> _EXERCISE GOAL_
In the material below, find each line with the string "Menus" and copy it.

◇ ◇ ◇ ◇ ◇

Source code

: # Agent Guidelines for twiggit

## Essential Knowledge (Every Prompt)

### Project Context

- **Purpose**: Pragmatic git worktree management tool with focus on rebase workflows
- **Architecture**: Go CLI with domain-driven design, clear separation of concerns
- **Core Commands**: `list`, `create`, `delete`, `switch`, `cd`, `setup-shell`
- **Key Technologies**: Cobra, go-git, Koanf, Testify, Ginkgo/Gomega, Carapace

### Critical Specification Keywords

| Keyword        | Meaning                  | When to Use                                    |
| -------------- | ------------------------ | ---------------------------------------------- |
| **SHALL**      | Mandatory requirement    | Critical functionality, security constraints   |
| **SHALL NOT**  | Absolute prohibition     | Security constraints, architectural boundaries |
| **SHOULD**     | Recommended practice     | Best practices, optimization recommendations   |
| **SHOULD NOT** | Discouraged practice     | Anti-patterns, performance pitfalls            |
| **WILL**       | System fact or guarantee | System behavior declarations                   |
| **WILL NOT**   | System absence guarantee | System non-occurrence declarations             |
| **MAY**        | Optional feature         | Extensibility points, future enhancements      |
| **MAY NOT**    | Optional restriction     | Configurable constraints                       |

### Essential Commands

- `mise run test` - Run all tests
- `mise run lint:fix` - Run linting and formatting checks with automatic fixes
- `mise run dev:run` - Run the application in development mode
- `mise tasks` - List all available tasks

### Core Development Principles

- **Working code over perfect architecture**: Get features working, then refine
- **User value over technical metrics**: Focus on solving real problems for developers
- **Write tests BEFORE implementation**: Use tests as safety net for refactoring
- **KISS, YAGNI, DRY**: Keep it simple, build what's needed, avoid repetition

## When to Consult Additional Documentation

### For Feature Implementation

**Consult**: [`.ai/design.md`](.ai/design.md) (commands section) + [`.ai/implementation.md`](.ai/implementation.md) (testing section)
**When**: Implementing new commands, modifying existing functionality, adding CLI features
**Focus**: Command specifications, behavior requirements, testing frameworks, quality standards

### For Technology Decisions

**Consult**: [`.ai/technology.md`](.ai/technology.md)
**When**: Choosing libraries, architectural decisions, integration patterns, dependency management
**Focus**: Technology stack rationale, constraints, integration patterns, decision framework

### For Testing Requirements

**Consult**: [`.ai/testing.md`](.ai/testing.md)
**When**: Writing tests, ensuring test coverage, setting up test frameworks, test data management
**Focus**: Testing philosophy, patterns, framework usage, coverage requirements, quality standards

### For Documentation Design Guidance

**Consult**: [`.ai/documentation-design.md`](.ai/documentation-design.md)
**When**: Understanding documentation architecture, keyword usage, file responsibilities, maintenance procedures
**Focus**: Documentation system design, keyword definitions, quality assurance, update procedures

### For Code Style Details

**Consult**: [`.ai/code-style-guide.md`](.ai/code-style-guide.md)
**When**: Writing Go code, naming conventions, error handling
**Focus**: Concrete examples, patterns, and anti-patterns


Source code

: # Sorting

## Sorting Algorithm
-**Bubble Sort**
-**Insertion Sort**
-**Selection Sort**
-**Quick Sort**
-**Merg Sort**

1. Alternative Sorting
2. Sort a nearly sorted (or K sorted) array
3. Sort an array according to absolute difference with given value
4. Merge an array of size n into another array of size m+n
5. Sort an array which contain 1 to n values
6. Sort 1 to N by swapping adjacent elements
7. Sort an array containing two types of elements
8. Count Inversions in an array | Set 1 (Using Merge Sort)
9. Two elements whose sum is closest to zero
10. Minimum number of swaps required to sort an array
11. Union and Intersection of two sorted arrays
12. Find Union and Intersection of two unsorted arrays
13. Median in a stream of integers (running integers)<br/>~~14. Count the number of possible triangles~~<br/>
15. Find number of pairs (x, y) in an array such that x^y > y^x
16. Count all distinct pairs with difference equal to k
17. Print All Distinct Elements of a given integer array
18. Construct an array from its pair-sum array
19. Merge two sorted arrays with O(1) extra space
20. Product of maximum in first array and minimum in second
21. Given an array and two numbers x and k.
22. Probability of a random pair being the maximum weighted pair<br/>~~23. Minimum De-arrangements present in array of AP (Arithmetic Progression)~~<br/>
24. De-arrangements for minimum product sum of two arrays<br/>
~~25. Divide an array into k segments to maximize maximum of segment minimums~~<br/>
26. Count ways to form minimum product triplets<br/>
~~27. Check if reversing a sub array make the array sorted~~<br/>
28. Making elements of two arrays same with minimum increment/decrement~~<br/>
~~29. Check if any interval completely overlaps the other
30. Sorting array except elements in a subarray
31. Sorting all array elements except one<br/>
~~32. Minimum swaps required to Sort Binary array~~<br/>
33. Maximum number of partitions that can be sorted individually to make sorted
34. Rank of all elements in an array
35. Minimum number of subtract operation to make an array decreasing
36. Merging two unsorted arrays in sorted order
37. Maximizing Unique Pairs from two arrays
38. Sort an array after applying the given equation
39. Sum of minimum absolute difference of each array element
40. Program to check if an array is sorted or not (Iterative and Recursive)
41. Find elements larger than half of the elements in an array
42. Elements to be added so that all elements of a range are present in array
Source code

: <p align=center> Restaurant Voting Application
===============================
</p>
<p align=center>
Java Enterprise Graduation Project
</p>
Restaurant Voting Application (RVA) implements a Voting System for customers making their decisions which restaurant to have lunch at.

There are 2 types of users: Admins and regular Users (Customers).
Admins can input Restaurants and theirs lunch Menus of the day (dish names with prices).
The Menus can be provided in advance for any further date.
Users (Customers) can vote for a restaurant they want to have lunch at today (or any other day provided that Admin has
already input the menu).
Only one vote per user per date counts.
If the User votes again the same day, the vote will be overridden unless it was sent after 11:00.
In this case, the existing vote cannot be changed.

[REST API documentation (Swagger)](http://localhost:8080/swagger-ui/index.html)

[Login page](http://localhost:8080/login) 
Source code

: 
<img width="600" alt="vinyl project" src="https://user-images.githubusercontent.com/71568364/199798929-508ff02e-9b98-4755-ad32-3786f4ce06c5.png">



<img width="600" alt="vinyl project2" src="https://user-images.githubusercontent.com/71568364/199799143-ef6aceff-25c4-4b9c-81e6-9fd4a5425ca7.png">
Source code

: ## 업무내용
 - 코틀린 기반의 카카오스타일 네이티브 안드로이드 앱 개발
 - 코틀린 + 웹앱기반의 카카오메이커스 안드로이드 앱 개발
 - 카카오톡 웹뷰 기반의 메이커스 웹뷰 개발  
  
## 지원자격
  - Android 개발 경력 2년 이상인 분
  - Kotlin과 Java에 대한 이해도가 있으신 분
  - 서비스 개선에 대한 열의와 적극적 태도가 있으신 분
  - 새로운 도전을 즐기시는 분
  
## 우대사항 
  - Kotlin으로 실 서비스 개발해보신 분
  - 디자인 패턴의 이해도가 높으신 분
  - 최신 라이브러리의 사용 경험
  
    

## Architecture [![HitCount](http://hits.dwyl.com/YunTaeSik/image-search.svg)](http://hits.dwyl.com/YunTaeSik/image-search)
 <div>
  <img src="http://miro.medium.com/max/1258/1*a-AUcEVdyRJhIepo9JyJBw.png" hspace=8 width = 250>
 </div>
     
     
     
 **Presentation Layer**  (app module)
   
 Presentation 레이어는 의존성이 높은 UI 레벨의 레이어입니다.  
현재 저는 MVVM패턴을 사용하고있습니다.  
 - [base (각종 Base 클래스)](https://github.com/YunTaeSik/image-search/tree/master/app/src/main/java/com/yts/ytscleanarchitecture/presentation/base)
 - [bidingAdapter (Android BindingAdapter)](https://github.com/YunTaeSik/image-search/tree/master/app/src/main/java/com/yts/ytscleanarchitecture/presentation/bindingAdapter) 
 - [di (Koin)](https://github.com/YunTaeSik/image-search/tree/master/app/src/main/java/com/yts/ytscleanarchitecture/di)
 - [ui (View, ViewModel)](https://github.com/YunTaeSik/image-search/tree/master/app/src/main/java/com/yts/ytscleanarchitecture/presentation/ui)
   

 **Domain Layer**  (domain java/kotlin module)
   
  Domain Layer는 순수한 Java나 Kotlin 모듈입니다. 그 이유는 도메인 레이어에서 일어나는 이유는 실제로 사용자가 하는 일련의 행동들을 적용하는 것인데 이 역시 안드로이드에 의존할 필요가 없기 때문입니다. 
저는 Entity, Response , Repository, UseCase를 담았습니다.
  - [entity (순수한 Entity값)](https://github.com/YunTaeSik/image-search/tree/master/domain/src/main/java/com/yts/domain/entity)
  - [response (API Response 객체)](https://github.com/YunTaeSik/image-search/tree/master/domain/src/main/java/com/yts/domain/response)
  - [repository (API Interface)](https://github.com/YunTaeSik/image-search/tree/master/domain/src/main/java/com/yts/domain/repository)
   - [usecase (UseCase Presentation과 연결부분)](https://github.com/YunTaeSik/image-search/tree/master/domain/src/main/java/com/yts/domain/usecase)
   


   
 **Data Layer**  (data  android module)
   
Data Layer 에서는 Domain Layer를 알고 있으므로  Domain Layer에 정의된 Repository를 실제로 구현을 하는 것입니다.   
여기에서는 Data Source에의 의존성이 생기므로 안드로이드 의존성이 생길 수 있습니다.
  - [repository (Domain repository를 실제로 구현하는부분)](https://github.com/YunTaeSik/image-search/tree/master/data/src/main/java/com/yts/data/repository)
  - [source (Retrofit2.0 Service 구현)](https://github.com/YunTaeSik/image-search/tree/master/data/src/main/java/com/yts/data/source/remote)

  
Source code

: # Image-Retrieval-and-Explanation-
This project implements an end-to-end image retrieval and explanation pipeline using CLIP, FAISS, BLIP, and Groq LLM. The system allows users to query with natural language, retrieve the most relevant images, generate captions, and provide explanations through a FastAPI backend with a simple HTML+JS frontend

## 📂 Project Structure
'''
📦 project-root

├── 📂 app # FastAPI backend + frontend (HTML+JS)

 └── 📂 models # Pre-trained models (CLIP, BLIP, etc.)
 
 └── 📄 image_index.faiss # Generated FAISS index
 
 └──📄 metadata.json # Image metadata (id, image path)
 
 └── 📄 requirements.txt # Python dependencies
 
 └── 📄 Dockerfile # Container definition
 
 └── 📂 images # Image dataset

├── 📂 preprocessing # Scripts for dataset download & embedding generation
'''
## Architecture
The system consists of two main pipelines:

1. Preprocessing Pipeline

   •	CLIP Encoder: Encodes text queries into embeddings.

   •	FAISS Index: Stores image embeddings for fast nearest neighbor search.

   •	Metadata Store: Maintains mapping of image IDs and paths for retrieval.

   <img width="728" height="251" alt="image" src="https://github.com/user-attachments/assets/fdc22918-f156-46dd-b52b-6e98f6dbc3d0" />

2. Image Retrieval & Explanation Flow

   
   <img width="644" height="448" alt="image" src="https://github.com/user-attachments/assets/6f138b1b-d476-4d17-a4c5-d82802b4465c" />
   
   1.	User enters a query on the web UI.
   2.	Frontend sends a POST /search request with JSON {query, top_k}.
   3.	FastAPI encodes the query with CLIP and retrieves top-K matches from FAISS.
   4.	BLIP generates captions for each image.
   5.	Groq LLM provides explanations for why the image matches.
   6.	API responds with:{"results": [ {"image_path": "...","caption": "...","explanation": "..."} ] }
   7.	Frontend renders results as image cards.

◇ ◇ ◇ ◇ ◇

> _SOLUTION FOR THIS PROBLEM_
Admins can input Restaurants and theirs lunch Menus of the day (dish names with prices).
The Menus can be provided in advance for any further date.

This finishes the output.